Information ist eine Waffe. Man muss höllisch aufpassen, nicht benutzt und missbraucht zu werden, sowohl von der Seite der Regierungen als auch der Rebellen. Die Regierungen versucht, uns an der langen Leine zu halten, zum Beispiel indem wir kein Arbeitsvisum bekommen und uns kein eigenes Bild vor Ort machen können. Das hat man natürlich immer im Hinterkopf, aber ich glaube nicht, dass sich dieser Gedanke auf die Berichterstattung niedergeschlagen hat.

Sie hatten einst die Wahl zwischen dem südlichen Afrika und dem Nahen Ost, Sie entschieden sich für letzteres. Würde die Entscheidung heute genauso ausfallen?
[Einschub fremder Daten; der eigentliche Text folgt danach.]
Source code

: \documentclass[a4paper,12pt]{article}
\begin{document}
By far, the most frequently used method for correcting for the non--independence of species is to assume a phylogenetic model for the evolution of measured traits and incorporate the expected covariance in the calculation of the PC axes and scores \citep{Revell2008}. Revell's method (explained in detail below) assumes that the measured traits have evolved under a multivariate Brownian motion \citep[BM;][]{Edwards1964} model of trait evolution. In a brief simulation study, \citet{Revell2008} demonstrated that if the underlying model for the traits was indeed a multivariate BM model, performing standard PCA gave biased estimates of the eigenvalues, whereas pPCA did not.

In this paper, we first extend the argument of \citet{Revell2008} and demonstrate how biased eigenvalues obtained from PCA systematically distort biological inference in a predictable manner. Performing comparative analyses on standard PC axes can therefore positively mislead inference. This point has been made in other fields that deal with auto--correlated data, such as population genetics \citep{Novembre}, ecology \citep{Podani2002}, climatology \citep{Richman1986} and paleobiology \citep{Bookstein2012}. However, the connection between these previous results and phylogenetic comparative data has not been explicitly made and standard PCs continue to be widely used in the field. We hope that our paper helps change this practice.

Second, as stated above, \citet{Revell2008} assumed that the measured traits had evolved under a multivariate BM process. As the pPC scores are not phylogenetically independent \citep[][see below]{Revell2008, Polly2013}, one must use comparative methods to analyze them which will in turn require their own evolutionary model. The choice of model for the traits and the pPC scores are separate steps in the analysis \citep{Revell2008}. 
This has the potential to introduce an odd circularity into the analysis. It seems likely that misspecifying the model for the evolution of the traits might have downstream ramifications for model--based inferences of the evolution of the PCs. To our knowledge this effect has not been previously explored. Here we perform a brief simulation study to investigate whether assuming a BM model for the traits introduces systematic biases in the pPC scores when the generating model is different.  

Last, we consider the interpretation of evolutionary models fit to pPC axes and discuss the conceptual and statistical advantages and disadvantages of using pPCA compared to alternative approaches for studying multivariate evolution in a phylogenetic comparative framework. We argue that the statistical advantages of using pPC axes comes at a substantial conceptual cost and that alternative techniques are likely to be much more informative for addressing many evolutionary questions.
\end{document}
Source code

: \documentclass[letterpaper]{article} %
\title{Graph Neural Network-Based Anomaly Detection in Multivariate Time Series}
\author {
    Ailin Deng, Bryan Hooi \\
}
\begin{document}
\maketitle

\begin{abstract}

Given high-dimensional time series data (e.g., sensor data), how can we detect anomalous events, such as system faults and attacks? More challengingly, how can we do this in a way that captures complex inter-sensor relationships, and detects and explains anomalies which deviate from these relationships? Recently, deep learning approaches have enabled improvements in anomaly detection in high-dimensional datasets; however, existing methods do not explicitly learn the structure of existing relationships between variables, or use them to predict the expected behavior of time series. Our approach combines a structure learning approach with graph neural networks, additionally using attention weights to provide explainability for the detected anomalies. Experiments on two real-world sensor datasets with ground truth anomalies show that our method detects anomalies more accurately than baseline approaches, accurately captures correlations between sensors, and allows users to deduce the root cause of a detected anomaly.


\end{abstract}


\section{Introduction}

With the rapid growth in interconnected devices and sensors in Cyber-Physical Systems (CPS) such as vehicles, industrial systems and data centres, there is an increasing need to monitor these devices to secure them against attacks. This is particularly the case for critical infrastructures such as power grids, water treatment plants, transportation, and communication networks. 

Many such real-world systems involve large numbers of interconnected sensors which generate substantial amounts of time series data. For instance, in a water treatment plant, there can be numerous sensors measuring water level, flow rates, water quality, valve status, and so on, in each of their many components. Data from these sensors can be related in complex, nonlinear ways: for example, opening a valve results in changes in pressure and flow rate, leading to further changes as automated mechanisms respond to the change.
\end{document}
Unbedingt. Im Nahen Osten wird Weltpolitik gemacht. Außerdem ist er noch sehr exotisch, die Menschen sind sehr liebenswürdig, abwechslungsreich und verschieden. Und er beheimatet eine Weltreligion.

Sie sprechen vom „bunten“ Nahen Osten. In den Medien überwiegen jedoch die Meldungen über Krisen und Krieg.

Das ist schade. Aber der Knall ist lauter als die stillen, schönen Geschichten. Wenn der IS vorrückt, kann man nicht über Kamelzucht in Dubai berichten. Aber es gibt selbstverständlich auch andere Geschichten. Ein Kollege hat neulich erst Bericht über einen Cellisten in Bagdad gemacht, der als Protest immer dort spielt, wo eine Bombe hochgegangen ist. Das sind sehr anrührende Geschichten, die nicht untergehen dürfen.

Inwiefern haben die vielen Jahre im Nahen Osten Ihr Leben geprägt?

In Deutschland fahre ich nur noch ganz selten Auto. In Kairo ist es hochspannend, weil äußerst anstrengend und herausfordernd: Rot zählt nicht, gegen die Einbahnstraße fahren gehört dazu. Nur Polizisten dürfen nicht überfahren werden, ansonsten herrscht auf der Straße eine gewisse Anarchie – genau wie in der Gesellschaft. Die vermisse ich hier in Deutschland. Hier ist es doch ein wenig zu geordnet.